# [PROBLEM]
Please return the listing exactly as it stands, skipping any pictures.

# [INFORMATION]
Segment Open

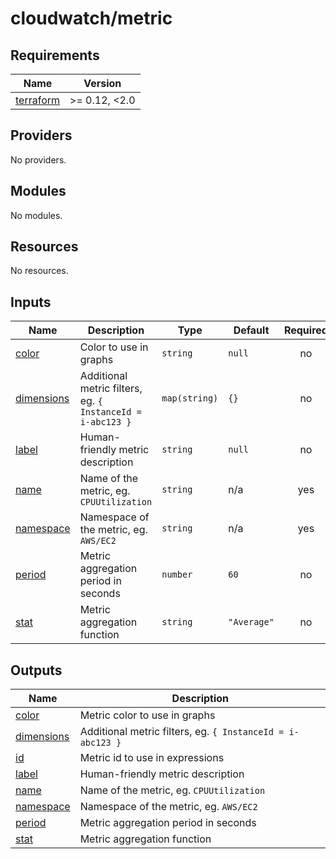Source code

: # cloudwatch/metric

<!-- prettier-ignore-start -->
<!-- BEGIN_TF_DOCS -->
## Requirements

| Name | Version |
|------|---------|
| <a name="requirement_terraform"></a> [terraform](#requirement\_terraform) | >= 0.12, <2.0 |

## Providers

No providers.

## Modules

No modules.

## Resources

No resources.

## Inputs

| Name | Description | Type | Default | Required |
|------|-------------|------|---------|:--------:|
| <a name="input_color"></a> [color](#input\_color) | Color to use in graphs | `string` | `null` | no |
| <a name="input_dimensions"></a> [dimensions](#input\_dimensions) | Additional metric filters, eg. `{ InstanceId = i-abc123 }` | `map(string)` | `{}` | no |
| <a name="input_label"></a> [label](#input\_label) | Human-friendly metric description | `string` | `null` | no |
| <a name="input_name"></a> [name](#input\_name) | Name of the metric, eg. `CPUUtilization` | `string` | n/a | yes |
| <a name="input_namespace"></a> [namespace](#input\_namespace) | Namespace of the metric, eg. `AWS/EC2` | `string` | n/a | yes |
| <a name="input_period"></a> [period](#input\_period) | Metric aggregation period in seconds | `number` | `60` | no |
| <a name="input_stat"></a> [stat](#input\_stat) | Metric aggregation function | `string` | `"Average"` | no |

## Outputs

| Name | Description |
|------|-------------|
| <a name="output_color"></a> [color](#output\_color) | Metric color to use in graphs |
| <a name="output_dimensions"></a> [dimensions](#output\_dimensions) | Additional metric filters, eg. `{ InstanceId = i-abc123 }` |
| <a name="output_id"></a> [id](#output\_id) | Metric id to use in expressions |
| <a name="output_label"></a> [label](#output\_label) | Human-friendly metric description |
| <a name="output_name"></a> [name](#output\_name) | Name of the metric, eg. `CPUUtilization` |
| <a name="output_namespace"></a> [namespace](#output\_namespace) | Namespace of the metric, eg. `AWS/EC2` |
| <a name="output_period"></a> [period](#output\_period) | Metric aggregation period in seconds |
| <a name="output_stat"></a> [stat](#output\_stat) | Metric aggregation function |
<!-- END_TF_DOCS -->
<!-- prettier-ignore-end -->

Segment Closed

# [YOUR RESPONSE]
Source code

: # cloudwatch/metric

<!-- prettier-ignore-start -->
<!-- BEGIN_TF_DOCS -->
## Requirements

| Name | Version |
|------|---------|
| <a name="requirement_terraform"></a> [terraform](#requirement\_terraform) | >= 0.12, <2.0 |

## Providers

No providers.

## Modules

No modules.

## Resources

No resources.

## Inputs

| Name | Description | Type | Default | Required |
|------|-------------|------|---------|:--------:|
| <a name="input_color"></a> [color](#input\_color) | Color to use in graphs | `string` | `null` | no |
| <a name="input_dimensions"></a> [dimensions](#input\_dimensions) | Additional metric filters, eg. `{ InstanceId = i-abc123 }` | `map(string)` | `{}` | no |
| <a name="input_label"></a> [label](#input\_label) | Human-friendly metric description | `string` | `null` | no |
| <a name="input_name"></a> [name](#input\_name) | Name of the metric, eg. `CPUUtilization` | `string` | n/a | yes |
| <a name="input_namespace"></a> [namespace](#input\_namespace) | Namespace of the metric, eg. `AWS/EC2` | `string` | n/a | yes |
| <a name="input_period"></a> [period](#input\_period) | Metric aggregation period in seconds | `number` | `60` | no |
| <a name="input_stat"></a> [stat](#input\_stat) | Metric aggregation function | `string` | `"Average"` | no |

## Outputs

| Name | Description |
|------|-------------|
| <a name="output_color"></a> [color](#output\_color) | Metric color to use in graphs |
| <a name="output_dimensions"></a> [dimensions](#output\_dimensions) | Additional metric filters, eg. `{ InstanceId = i-abc123 }` |
| <a name="output_id"></a> [id](#output\_id) | Metric id to use in expressions |
| <a name="output_label"></a> [label](#output\_label) | Human-friendly metric description |
| <a name="output_name"></a> [name](#output\_name) | Name of the metric, eg. `CPUUtilization` |
| <a name="output_namespace"></a> [namespace](#output\_namespace) | Namespace of the metric, eg. `AWS/EC2` |
| <a name="output_period"></a> [period](#output\_period) | Metric aggregation period in seconds |
| <a name="output_stat"></a> [stat](#output\_stat) | Metric aggregation function |
<!-- END_TF_DOCS -->
<!-- prettier-ignore-end -->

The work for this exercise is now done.